[Collected data]
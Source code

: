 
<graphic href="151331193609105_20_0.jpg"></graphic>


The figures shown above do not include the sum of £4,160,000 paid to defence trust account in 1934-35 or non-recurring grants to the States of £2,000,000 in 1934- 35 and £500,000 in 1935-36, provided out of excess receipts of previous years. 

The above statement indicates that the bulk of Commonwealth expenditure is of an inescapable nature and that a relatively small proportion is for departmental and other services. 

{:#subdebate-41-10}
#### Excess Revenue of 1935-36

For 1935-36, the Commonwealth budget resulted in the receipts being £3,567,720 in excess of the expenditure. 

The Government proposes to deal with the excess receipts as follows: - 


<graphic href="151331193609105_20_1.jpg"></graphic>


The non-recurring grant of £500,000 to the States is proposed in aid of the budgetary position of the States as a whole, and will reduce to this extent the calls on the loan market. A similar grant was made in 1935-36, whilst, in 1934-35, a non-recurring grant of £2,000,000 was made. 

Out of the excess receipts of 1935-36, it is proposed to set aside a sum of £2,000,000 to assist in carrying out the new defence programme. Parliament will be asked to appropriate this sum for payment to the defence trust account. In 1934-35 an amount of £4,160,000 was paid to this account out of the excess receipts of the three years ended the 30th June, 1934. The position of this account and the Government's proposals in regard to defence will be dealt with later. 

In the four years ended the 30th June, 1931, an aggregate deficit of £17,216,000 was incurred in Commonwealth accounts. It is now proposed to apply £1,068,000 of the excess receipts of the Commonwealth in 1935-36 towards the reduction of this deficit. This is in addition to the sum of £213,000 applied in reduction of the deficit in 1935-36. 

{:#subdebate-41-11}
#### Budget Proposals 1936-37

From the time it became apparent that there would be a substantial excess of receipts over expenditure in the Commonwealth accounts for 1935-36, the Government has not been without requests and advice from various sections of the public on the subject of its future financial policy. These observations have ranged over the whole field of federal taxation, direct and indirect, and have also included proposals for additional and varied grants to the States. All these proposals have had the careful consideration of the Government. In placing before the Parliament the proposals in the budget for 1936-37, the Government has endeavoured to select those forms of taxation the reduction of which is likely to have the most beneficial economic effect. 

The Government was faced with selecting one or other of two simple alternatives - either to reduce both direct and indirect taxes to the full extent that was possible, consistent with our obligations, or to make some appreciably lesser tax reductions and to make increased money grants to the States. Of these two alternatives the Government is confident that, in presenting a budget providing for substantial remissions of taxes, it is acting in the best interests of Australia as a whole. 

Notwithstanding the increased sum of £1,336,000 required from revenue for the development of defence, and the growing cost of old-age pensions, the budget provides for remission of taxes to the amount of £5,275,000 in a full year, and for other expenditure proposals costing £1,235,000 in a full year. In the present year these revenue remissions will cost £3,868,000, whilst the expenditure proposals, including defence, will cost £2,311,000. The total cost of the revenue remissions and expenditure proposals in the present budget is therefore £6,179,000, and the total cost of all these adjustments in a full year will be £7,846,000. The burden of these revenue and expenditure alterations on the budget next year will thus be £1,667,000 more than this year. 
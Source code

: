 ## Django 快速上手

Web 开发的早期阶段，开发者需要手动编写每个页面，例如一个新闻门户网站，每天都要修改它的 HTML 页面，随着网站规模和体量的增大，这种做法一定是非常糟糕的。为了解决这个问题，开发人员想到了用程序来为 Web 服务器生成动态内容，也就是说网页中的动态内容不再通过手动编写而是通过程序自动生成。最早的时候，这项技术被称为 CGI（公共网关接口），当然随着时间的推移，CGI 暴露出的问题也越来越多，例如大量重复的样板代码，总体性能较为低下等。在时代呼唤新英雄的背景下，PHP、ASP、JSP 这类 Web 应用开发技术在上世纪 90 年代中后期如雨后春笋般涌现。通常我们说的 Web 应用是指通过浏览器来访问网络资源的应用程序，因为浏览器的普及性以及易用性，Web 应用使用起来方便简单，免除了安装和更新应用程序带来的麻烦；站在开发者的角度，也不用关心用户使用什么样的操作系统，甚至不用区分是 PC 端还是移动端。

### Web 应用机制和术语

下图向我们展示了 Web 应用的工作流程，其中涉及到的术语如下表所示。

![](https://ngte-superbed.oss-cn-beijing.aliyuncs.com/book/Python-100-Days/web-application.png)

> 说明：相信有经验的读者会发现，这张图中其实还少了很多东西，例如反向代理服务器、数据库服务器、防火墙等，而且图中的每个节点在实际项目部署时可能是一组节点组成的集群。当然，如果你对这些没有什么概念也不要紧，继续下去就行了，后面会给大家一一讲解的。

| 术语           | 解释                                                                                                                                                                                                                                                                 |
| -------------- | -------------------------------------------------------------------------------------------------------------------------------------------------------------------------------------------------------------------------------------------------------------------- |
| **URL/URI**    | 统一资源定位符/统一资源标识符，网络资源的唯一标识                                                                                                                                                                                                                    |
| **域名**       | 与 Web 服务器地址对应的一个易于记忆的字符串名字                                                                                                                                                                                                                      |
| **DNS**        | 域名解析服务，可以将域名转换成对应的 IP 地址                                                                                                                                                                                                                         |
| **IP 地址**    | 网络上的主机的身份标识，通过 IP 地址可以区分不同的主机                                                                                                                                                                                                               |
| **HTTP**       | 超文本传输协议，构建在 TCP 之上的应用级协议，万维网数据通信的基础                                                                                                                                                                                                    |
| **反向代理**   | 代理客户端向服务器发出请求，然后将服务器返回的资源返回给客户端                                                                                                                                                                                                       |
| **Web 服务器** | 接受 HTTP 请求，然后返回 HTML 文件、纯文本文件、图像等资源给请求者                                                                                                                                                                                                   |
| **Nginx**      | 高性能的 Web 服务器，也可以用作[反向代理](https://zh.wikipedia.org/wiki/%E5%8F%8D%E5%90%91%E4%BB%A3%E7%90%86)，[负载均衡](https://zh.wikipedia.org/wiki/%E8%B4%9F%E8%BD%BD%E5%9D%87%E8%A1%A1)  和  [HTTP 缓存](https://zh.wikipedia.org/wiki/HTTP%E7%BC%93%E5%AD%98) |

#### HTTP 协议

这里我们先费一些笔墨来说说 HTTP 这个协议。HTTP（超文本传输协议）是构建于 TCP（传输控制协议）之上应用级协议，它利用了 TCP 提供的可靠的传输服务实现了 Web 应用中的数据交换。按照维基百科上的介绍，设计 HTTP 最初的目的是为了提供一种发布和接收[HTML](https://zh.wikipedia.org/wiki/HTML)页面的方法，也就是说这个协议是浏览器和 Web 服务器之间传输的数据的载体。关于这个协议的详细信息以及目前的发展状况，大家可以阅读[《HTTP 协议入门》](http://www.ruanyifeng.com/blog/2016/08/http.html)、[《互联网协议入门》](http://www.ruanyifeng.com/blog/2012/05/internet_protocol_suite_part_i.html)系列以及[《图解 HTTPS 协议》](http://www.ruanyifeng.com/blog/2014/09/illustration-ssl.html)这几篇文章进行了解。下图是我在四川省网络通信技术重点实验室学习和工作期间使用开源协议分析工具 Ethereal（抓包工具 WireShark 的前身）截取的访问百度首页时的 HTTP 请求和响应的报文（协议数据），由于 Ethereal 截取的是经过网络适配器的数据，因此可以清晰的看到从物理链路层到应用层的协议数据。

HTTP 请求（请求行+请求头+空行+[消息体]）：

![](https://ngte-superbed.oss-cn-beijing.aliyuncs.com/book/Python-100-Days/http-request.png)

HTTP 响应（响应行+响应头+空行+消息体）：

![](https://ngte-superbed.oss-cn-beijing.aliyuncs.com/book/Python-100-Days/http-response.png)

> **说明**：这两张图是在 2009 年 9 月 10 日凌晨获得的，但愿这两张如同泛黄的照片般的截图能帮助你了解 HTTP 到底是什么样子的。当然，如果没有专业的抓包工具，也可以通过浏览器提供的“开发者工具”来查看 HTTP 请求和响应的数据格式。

▶ [Task details]
Give the number of lines in the entries that include the string "ended", and nothing else.

▶ [Result of this exercise]
2